However, you then claim intent and industry standards go a long way:
"When a judge look at a copyright case, intent and industry standards goes a long way."
Which is it?
Is there no precedential case law, or is the precedential software case law saying "intent about derivative works is what drives what a derivative work is". Because it can't be both!
In any case, there is literally no industry standard here, and no intent in the written license text. The GPL says nothing about it (the word "derivative work" appears twice in the GPL 2.0, and neither is a definition). Large numbers of authors using the license disagree on what it means (happy to give specific examples if you like, i deal with this literally every day).
"Judges does not seem amused when people trying to find loop holes or game the system."
I agree with this, but it seems, at least to me, irrelevant to this discussion.
A judge, a jury, it depend on legal system. In the legal system that Mojan resides in, Sweden, the lowest court is made up by 3 politicians and one judge which then vote on the issues at hand. To simplify, lets call it "a judge decide", but in truth, it depend on the justice system in the nation that the case is put forth in.
> plagued software copyright law for 20+
For something to plague, it has to inflict it. The question about derivative work is not brought up in cases around copyright law. Lawyers are not arguing about it in court, judges are not deciding about it, and juries are not asked to vote on it. At most, it has plagued software legal scholars, but then that claim would have to be supported by statistics from academia.
>Is there no precedential case law...
Industry standards is not precedential case law, its just the defined status quo. If one for example read the US supreme court decision around Aereo, one find that industry standard and status quo has a considered impact on judgments. The legal system in Sweden commonly uses industry standard when defining legal theory in unprecedential areas (See the Pirate Bay trial for example).
> In any case, there is literally no industry standard here
I strongly beg the differ. Larger commercial companies both uses GPL and LGPL, and the praxis is to differentiate the licenses on linking. A company like HP and Apple will distribute GPL software, and will combine LGPL and proprietary software. Someone could argue in court that the perceived praxis do not exist, but I suspect a number Amicus curiae would then be sent in arguing the opposite.

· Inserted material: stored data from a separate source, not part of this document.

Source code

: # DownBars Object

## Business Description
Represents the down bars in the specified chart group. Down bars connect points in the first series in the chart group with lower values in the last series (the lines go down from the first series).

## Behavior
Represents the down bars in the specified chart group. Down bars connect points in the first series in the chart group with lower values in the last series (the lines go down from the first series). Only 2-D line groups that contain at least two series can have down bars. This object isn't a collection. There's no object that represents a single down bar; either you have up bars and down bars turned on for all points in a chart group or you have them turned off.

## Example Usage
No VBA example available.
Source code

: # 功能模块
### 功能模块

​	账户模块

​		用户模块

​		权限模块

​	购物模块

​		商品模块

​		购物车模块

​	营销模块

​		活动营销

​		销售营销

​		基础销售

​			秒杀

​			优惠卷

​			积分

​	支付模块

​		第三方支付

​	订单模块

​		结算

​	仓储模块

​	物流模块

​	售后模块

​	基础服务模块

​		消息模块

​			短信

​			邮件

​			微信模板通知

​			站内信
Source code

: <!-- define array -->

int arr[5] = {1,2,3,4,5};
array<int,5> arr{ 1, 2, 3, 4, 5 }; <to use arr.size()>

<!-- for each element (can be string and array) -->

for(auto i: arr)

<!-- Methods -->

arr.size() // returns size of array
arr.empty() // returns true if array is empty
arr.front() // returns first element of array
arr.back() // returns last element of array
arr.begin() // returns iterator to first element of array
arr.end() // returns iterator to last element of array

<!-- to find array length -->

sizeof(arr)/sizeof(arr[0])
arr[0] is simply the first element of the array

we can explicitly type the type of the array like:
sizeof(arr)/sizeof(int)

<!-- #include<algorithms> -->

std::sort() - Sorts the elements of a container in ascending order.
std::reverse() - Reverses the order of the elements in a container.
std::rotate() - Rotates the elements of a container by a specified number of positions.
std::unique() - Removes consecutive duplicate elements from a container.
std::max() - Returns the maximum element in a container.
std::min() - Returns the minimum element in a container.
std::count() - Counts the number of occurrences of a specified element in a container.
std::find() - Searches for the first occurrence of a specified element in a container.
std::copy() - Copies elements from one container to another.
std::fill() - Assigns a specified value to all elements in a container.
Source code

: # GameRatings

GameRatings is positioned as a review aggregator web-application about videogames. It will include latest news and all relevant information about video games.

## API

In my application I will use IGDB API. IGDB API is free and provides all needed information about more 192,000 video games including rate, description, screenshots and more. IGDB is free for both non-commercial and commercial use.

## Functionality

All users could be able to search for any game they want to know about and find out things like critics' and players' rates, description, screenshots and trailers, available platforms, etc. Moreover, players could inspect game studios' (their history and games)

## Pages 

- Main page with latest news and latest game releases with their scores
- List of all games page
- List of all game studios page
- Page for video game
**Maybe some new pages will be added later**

> no intent in the written license text
"The GNU General Public License does not permit incorporating your program into proprietary programs." - GPLv2 and GPLv3
If a client of yours take GPL licensed software and incorporate it into a proprietary program, I would strong doubt arguing the definition of derivative work in court will yield successful result. Its the primary reason in my view why there is no precedential case for derivative work in GPL licensed software.
The FSF, while the license writer, is not the copyright owner, or the contracting party. Their view of what should/should not be a derivative work, listed somewhere in an FAQ nobody here has probably read, would mean precisely nothing in court :)
In fact, in the only US cases to have a say on the GPL and definition of derivative works, the FSF's view was never asked for or cared about.